There have been many other cheating stories over the past few years, whether it was boxing, NASCAR, Formula One, cycling and the Tour de France or NFL players taking human growth hormone, steroids and other PEDs.

Being that this is an Olympics year – the summer games will be held in Beijing – there have been stories discussing the World Anti-Doping Agency’s (WADA) pursuit of a better blood test for HGH, as well as other screening tests that can catch drug cheats. As a matter of fact, this has been an on-going story for the past several years, ever since the airing of Major League Baseball’s dirty PED laundry.

So the question really needs to be asked. Are these isolated instances, illustrative of the fact that cheaters get caught, or is everyone – or most people cheating – and do these recent cases represent a minuscule portion of the actual cheating that is going on?

Perhaps it’s time to bury the romantic concept of sport once and for all, and accept that the era of technology, bioengineering and enhanced life is officially here. Of course, old school cheating has always been a part of the story, and can still change the course of competition.

The romantic concept of sport – where athletes competed for the love of the sport – has been dying a slow death for the better part of 4 decades with the advent of free-agency, endorsement deals that pay better than prize winnings and salaries, and the explosion in popularity of sports in general.
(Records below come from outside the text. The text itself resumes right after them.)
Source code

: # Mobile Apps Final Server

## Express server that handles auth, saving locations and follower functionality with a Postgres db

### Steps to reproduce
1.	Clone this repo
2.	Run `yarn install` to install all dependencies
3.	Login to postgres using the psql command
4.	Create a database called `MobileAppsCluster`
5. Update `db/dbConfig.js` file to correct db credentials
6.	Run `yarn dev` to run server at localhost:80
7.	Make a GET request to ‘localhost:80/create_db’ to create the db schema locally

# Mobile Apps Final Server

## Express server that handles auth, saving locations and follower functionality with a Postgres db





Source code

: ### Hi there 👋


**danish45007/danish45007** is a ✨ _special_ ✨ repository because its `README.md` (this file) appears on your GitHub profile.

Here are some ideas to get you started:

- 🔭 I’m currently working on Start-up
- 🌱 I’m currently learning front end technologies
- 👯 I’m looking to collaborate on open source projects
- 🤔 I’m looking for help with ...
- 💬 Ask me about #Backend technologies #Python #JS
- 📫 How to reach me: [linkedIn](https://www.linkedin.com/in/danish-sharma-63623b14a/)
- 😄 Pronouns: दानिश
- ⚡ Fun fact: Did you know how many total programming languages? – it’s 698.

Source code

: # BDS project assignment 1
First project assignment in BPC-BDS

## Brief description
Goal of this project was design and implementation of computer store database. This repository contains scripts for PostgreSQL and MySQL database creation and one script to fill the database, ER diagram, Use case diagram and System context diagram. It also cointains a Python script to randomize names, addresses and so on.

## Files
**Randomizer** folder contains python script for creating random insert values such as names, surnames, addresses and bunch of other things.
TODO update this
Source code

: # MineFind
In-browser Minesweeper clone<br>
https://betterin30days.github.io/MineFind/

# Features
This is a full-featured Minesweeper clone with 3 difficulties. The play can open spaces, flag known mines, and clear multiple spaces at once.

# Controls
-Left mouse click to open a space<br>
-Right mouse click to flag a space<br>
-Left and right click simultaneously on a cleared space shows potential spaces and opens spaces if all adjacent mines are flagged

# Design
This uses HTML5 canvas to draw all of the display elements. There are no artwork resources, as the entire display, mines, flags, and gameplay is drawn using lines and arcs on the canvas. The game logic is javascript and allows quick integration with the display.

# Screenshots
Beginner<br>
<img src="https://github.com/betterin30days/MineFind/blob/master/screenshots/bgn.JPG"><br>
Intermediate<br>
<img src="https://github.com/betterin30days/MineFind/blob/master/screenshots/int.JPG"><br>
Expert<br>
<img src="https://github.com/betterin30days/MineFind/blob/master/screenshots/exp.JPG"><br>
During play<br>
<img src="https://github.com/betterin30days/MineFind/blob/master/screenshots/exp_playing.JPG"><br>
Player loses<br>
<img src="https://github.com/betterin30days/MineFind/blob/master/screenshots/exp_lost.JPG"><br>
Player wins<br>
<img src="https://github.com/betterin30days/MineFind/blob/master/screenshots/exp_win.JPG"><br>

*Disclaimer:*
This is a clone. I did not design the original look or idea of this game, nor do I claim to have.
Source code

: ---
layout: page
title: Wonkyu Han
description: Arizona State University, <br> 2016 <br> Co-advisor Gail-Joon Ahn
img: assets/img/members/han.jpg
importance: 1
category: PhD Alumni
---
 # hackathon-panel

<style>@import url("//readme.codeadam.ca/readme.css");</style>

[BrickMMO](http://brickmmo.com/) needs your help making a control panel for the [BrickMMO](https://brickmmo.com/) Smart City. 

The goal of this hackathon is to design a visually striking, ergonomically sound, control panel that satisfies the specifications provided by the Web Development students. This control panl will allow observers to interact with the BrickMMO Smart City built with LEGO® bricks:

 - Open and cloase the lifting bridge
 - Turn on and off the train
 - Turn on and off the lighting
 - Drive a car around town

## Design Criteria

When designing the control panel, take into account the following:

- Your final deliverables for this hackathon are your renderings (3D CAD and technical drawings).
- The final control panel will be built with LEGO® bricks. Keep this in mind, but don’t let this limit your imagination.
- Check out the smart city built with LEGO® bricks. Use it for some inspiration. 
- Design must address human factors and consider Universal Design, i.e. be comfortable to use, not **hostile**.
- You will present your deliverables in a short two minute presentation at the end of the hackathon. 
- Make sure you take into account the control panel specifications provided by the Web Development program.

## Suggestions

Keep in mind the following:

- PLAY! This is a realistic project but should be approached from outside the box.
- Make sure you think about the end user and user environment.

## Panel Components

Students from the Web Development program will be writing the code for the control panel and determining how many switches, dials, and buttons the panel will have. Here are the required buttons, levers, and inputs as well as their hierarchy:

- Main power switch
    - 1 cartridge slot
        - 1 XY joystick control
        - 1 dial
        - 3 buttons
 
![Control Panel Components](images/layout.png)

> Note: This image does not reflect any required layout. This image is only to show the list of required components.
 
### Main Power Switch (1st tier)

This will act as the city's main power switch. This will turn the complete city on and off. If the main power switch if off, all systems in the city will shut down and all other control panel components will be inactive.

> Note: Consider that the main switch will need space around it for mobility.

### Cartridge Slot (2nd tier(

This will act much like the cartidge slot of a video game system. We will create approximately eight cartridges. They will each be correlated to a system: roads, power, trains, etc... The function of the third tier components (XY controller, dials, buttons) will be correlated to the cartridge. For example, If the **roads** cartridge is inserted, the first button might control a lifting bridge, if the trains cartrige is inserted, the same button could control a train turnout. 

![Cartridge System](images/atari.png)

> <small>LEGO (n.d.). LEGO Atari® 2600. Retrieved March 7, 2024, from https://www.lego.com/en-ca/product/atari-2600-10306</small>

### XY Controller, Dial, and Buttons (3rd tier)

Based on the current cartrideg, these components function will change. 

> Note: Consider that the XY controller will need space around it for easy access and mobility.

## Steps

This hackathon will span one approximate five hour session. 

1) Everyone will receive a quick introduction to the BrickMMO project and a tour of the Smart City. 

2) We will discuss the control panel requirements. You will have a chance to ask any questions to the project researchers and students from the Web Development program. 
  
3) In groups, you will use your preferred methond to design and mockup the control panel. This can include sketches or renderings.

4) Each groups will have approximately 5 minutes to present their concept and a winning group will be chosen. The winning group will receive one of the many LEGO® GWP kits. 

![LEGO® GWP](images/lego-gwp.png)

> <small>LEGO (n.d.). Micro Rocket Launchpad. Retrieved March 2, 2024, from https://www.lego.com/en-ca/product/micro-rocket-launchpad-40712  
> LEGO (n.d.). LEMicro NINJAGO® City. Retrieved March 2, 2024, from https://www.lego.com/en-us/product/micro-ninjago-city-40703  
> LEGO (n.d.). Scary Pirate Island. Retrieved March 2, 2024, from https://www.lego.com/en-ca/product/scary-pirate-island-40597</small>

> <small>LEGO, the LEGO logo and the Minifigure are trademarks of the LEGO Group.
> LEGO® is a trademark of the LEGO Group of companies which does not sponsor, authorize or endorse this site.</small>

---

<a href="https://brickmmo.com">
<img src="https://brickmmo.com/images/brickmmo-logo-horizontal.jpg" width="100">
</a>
Events of the past few years have driven a figurative stake through the allegorical heart of the quaint, out-dated notion that is the romantic concept of sport.

For a minute, let’s not even bother with the PED issue and just focus on good old-fashioned cheating of the kind favored by Kelvin Sampson and Bill Belichick. These guys didn’t need cutting-edge science in their quest to get an illegal leg up over their competitors, just standard household technology to violate the rules.

Sampson is a recidivist cheater and I heard one college hoops analyst say that the cell phone is Sampson’s crack. The current-for-the-moment Hoosier head hoops coach was busted for misdeeds with his cell phone while holding the same position at the University of Oklahoma, and Indiana knew what they were getting when they hired him. And brother, did they get it. Sampson has not only apparently done the exact same thing that he got in trouble for doing while at Oklahoma – something that he was expressly forbidden from doing again – but has apparently misled investigators as well.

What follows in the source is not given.